Exercise requirements:
Please set down all of the data below verbatim.

Available data:

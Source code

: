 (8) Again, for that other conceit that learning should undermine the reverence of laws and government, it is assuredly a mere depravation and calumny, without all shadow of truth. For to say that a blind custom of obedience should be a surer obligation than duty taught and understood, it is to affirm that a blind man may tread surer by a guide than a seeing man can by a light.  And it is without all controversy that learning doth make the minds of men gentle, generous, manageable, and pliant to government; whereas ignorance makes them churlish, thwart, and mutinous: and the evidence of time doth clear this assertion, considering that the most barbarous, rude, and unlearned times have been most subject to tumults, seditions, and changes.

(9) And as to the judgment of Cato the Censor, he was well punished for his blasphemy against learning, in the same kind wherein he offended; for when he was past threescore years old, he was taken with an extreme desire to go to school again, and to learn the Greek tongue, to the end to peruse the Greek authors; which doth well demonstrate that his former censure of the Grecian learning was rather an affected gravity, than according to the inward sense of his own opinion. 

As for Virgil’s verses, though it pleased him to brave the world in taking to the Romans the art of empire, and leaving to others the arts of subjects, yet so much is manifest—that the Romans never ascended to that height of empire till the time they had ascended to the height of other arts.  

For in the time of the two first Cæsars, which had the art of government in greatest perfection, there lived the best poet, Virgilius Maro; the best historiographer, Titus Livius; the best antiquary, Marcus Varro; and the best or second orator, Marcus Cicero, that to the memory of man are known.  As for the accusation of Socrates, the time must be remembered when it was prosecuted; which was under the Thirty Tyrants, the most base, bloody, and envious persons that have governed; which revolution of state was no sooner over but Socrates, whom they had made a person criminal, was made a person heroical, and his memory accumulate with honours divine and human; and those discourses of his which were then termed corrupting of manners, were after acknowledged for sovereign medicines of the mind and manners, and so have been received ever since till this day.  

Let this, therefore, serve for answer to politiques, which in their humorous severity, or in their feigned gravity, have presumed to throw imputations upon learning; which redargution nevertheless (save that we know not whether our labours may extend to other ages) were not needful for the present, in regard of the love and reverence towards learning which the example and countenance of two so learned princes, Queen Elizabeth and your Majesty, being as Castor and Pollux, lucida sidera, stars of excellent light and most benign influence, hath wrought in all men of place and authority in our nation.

Written response:
Source code

: (8) Again, for that other conceit that learning should undermine the reverence of laws and government, it is assuredly a mere depravation and calumny, without all shadow of truth. For to say that a blind custom of obedience should be a surer obligation than duty taught and understood, it is to affirm that a blind man may tread surer by a guide than a seeing man can by a light.  And it is without all controversy that learning doth make the minds of men gentle, generous, manageable, and pliant to government; whereas ignorance makes them churlish, thwart, and mutinous: and the evidence of time doth clear this assertion, considering that the most barbarous, rude, and unlearned times have been most subject to tumults, seditions, and changes.

(9) And as to the judgment of Cato the Censor, he was well punished for his blasphemy against learning, in the same kind wherein he offended; for when he was past threescore years old, he was taken with an extreme desire to go to school again, and to learn the Greek tongue, to the end to peruse the Greek authors; which doth well demonstrate that his former censure of the Grecian learning was rather an affected gravity, than according to the inward sense of his own opinion. 

As for Virgil’s verses, though it pleased him to brave the world in taking to the Romans the art of empire, and leaving to others the arts of subjects, yet so much is manifest—that the Romans never ascended to that height of empire till the time they had ascended to the height of other arts.  

For in the time of the two first Cæsars, which had the art of government in greatest perfection, there lived the best poet, Virgilius Maro; the best historiographer, Titus Livius; the best antiquary, Marcus Varro; and the best or second orator, Marcus Cicero, that to the memory of man are known.  As for the accusation of Socrates, the time must be remembered when it was prosecuted; which was under the Thirty Tyrants, the most base, bloody, and envious persons that have governed; which revolution of state was no sooner over but Socrates, whom they had made a person criminal, was made a person heroical, and his memory accumulate with honours divine and human; and those discourses of his which were then termed corrupting of manners, were after acknowledged for sovereign medicines of the mind and manners, and so have been received ever since till this day.  

Let this, therefore, serve for answer to politiques, which in their humorous severity, or in their feigned gravity, have presumed to throw imputations upon learning; which redargution nevertheless (save that we know not whether our labours may extend to other ages) were not needful for the present, in regard of the love and reverence towards learning which the example and countenance of two so learned princes, Queen Elizabeth and your Majesty, being as Castor and Pollux, lucida sidera, stars of excellent light and most benign influence, hath wrought in all men of place and authority in our nation.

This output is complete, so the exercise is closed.